Wong Kim Ark eventually resolved Minor's open question, holding that a child born in the United States to permanently domiciled and resident alien parents was a "citizen of the United States" from the moment of birth by virtue of the Fourteenth Amendment.  It is critically constitutionally important to understand that the Court held Wong to be a "citizen" under the Fourteenth Amendment.  It did not hold that he was a "natural born citizen" under the common law with which the Framers were familiar when they drafted the Constitution and which according to Minor provided the definition of a "natural born citizen."   

People like Squeeky Fromm also use Wong Kim Ark to tell us about how the decision so well met the needs of our nation of immigrants who have come to our shores thirsting for freedom and opportunity, mixing that noble goal into the definition of a “natural born citizen.”  The simple response to this “feel good” argument is that immigrants coming to America are looking to become “citizens,” not “natural born citizens,” which is a status that their children can enjoy like the children of the Founders, Framers, and Ratifiers enjoyed.  Hence, this appeal to tradition is nothing but a fallacious argument applied to the definition of a “natural born citizen.”      

Despite Squeeky Fromm’s lack of memory of who Emer de Vattel was, all these decisions from our U.S. Supreme Court and these lower courts confirmed Vattel’s Section 212 definition of the “natural-born citizens” as “those born in the country, of parents who are citizens.”  This is the only definition of the clause that has ever existed and which has been recognized by our U.S. Supreme Court.  The conditions of being born in the country to “citizen” parents are both necessary and sufficient conditions of being a “natural born Citizen.”  The definition of a “natural born Citizen” therefore excludes anyone who is either not born in the country (or its jurisdictional equivalent) or not born to parents (both parents) who are its “citizens” at the time of the child’s birth or both. 

Squeeky Fromm takes the second part of my article, the one related to an unsound argument, and presents herself as some authority on the matter.  She presents a statement suggesting that I, the one who raised and discussed the issue in the first place, do not recognize the issue concerning the truth of the major premise.  I clearly not only recognized the issue, I created it as part of my logical analysis.  I also demonstrated, as can be seen above, how there is no truth to the Jack Maskell thesis that all born citizens are “natural born citizens.”   I did all that so that the public can see how Jack Maskell ultimately is wrong in his argument.
  
V.                 

Squeeky Fromm’s most recent foray is bringing Trayvon Martin into the “natural born citizen” debate.

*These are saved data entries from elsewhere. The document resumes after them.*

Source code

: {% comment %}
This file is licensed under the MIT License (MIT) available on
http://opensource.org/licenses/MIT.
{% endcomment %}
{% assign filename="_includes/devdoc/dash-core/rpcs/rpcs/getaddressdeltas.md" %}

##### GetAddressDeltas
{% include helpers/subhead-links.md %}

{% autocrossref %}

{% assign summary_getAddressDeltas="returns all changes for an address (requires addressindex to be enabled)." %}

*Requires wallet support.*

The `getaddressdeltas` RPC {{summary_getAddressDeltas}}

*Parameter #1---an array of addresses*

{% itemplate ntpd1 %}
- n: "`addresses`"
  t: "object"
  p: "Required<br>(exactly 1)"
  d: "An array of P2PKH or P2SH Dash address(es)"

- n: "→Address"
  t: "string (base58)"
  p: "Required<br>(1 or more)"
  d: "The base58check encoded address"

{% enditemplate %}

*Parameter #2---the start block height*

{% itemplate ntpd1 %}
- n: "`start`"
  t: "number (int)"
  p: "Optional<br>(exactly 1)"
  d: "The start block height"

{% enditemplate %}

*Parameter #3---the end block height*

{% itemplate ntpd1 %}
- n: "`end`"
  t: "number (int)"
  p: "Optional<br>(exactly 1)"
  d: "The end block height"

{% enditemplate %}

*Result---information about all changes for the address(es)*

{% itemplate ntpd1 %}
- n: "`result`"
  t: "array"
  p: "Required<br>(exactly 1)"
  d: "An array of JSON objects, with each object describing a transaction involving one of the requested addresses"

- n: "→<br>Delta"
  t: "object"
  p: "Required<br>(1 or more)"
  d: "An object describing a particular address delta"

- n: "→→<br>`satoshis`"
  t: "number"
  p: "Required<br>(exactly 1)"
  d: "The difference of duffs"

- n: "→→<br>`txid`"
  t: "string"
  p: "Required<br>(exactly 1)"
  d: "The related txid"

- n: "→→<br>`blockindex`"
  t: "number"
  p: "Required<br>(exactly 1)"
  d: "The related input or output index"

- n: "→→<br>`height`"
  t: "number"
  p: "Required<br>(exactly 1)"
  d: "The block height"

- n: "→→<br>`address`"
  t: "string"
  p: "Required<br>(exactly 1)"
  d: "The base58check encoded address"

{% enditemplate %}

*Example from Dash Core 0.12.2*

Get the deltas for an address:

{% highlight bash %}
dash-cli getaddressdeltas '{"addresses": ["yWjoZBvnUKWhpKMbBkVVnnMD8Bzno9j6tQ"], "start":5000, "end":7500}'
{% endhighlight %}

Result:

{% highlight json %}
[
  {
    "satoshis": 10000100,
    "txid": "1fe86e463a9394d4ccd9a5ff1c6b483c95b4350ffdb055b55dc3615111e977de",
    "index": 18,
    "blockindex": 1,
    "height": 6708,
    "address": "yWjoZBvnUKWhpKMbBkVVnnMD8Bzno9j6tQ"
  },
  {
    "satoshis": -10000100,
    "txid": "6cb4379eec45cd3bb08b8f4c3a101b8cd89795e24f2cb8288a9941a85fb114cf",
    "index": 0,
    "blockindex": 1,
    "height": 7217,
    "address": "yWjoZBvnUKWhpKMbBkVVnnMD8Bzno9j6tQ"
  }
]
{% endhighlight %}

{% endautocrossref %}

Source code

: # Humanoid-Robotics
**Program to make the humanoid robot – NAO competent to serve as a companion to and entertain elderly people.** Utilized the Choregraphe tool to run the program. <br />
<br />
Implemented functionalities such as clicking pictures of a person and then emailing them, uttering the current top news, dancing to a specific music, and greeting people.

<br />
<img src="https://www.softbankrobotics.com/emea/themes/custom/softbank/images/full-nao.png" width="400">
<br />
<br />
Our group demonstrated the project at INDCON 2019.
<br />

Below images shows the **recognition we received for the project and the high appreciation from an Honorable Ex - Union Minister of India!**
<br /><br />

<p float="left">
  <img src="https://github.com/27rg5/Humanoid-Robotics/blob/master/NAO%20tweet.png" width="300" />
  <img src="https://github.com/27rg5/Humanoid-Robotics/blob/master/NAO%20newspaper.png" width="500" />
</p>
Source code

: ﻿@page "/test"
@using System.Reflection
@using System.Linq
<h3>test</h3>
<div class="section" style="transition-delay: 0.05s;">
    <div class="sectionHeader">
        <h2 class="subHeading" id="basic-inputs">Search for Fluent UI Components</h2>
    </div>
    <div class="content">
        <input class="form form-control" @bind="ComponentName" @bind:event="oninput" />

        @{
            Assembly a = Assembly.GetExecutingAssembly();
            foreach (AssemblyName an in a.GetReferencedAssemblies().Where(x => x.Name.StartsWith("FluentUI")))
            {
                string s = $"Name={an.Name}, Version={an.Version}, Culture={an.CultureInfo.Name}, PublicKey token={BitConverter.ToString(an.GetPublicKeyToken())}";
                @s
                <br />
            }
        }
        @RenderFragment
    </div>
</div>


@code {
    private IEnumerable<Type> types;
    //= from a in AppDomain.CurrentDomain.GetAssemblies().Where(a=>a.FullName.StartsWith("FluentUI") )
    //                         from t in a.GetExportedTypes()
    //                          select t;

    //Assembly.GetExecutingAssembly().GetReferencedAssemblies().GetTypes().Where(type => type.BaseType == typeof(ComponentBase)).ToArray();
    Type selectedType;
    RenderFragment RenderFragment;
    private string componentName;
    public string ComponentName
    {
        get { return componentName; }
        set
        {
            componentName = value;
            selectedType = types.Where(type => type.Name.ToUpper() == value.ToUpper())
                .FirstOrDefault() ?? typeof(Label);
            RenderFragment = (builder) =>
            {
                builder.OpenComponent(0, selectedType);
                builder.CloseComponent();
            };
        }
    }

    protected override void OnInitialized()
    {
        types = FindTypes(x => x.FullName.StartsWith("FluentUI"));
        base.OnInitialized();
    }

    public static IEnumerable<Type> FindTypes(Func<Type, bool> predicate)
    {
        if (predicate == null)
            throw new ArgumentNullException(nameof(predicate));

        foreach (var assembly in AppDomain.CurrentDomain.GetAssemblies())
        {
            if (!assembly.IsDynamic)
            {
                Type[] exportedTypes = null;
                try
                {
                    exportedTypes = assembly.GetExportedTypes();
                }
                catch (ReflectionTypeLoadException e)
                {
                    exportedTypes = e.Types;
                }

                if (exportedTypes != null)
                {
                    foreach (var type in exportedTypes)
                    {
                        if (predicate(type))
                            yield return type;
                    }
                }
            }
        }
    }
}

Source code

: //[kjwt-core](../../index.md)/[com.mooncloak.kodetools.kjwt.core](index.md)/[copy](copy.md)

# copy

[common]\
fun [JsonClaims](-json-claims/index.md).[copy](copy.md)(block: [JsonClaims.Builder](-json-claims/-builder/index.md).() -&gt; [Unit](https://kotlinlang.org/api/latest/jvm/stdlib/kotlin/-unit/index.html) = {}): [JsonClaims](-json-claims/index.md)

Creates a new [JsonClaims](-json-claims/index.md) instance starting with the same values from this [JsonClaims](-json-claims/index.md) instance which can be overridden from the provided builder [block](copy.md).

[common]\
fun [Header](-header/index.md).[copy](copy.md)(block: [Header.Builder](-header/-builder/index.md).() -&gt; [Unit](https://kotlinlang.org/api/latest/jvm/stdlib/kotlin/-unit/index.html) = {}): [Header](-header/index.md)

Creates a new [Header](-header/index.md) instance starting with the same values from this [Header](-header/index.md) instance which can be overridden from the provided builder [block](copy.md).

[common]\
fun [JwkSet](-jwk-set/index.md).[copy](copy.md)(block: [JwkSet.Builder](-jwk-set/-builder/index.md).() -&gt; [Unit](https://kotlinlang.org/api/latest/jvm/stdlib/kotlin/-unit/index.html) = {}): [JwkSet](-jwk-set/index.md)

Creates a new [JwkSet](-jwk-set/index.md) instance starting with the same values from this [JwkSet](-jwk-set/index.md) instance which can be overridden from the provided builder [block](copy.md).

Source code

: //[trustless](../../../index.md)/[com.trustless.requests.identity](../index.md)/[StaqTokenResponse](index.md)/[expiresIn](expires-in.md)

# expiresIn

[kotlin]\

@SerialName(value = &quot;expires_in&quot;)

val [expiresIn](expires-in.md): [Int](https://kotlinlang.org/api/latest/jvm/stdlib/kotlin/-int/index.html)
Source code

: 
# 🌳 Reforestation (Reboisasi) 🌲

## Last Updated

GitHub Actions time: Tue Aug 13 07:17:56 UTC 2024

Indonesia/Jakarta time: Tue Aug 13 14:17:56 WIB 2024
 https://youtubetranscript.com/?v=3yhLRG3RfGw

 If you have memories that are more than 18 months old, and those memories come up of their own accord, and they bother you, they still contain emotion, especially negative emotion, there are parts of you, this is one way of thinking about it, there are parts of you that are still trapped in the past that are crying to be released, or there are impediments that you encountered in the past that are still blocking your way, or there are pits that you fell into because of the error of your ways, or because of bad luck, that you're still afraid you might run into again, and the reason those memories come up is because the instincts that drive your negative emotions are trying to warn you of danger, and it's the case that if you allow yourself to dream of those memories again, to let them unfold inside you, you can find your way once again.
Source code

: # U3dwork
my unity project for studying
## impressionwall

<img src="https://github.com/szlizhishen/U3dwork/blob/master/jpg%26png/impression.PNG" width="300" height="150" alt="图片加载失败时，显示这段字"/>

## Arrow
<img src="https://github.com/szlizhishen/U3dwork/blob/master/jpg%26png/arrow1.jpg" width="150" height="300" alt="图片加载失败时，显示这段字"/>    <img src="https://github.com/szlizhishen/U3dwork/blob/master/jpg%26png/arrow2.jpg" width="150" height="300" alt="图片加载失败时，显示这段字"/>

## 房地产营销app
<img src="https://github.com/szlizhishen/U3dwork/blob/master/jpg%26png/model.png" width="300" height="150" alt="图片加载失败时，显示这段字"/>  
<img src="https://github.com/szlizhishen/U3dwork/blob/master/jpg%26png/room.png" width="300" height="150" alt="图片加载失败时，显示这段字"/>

In her article, The George Zimmerman Verdict and Birtherism, at http://birtherthinktank.wordpress.com/2013/07/16/the-george-zimmerman-verdict-and-birtherism/ , she argues that Birthers are like “Trayvonites.”   She argues that the Zimmerman verdict was correct because the rule of law and the right to self-defense required it, but that Trayvon Martin’s supporters refuse to see the light.  What Squeeky Fromm fails to understand is that the Constitutionalists (whom she calls the “Birthers”) have taken the position that they have because of the Constitution and the rule of law.  What is ironic is that a commenter on her blog, “Joel Lawler,” has attacked her as being a racist for her pro-Zimmerman position.  He has told her to “take a deep look into your own sad racist soul.”  She defends her position, saying that the evidence and law require it.   So here we see Squeeky Fromm arguing that such decisions must be decided by the Constitution and the rule of law and not by other extraneous factors such as emotion, anger, prejudice, or revenge.  But she does not grant the “Birthers” the same right to argue that Obama is not a “natural born Citizen.”  We can only conclude from Squeeky Fromm’s inconsistent positions that the Constitution and the rule of law count for her only when it is politically expedient that they do so.    

So, Squeeky Fromm has failed to discredit my Jack Maskell refutation in her several articles (the links are above).  She continues to embarrass herself with her own artistic muddle.  She understands what the Constitution and the rule of law mean, but she applies them selectively and only for political expediency.     

In referring to the topic of her gaslighting article ( http://birtherthinktank.wordpress.com/2013/07/14/are-the-birthers-gaslighting-themselves/ ) blogger ppsimmons, this is what Squeeky Fromm ironically said to one of her sycophants: 

"Hi FrankB!!!

Thank you!!! Somebody had to de-construct him. Why do these guys try to put on airs like they know what they are talking about??? All they do is make trouble for themselves.” 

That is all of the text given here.